Sobre como o Tribunal de Contas vê a punição de um gestor público, afirmou que “se enganou” pensando que a cabeça de um desembargador seria diferente: “mas não é. Não são as pessoas, é o sistema. Precisa coragem para mudar e nem todos têm a coragem de assumir consequências.” 

Parceiros fiéis
Eliana Calmon viu como positiva a possibilidade de um convênio com o Tribunal de Contas dos Estados para a criação de um certificado que comprove que empresas cumprem as regras de compliance:

“Acho essa uma forma correta. As instituições precisam funcionar até para mostrar o caminho com parcerias com o Ministério Públicos dos tribunais de conta do Estado. Eles são rígidos e parceiros fiéis”. 

Mudanças através da cidadania

Ao responder sobre compliance dos dirigentes de empresas, dos políticos e entidades nos contratos públicos reafirmou seu otimismo:

Eliana Calmon on-line

“Tantos políticos sem vergonha deixaram de ser eleitos, é bem verdade que elegemos pela primeira vez outros tantos que chegaram lá e fizeram a mesma coisa. Somente através da cidadania vamos fazer mudanças no país”. 

Mas seu otimismo é para o futuro: “tenho 76 anos. Não tenho mais tempo, não vou ver isso, meus filhos também não, mas gostaria muito que meus netos tivessem a oportunidade de viver num país mais sério. Isso vai acontecer, tenho essa crença”. 

Ao responder sobre como aplicar o artigo da Constituição que diz “todos são iguais perante a lei”, disse: 

“Nem queremos isso. Temos que ser tratados igualmente. Temos diferenças na formação, nas oportunidades, nas condições de saúde e higiene. Quando a Constituição diz que todos são iguais perante a lei é uma forma de resguardar o Estado da responsabilidade social que tem com aqueles que não têm acesso aos seus direitos. E só temos esse acesso com educação suficiente para dizer sou cidadão brasileiro e tenho direito a isso”. 

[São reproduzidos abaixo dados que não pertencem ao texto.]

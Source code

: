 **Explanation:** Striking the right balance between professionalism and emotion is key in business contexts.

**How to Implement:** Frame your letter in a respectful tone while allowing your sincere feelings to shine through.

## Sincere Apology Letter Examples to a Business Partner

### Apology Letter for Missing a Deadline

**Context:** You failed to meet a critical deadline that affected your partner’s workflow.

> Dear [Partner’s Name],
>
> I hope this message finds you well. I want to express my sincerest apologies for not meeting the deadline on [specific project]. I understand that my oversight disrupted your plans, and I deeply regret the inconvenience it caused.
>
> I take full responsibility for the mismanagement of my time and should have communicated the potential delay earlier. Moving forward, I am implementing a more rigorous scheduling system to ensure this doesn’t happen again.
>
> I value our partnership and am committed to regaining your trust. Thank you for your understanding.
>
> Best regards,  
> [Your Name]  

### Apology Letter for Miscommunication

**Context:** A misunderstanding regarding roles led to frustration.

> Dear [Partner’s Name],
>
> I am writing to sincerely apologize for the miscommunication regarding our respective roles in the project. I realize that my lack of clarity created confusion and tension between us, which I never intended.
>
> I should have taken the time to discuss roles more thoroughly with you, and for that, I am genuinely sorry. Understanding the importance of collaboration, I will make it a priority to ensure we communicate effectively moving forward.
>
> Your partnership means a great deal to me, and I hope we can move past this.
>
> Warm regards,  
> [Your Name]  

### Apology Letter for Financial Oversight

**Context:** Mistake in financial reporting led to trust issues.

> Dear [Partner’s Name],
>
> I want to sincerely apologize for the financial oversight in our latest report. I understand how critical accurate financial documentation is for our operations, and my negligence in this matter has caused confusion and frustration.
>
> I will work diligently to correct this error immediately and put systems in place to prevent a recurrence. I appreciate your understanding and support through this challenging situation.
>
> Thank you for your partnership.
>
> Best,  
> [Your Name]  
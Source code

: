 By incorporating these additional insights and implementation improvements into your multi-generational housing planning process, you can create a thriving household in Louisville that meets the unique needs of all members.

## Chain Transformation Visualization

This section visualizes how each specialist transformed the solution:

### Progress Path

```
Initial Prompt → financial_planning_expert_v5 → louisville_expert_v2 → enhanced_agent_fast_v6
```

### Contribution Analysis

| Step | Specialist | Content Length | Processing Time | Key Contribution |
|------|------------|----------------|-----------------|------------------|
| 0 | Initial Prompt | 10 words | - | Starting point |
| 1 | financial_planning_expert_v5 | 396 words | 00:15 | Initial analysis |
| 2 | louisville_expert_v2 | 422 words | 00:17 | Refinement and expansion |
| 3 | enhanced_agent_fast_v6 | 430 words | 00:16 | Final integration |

“Mesmo com todos os retrocessos, não existe outra forma de mudarmos o Brasil  senão através da cidadania, usando as regras de compliance, as regras éticas. Esse é um caminho que não tem mais volta”.

Os trabalhos foram coordenados pela eng. civ. Carmem Eleonora Amorim Soares (CER-PB), que coordena a Comissão Nacional de Ética (CNCE) nacional ao lado do também eng. civ. Paulo Oliveira, (CER-SC), coordenador-adjunto e foram acompanhados pelo conselheiro eng. eletric. Modesto Ferreira dos Santos, que integra a Comissão de Ética e Exercício Profissional (Ceep), do Confea.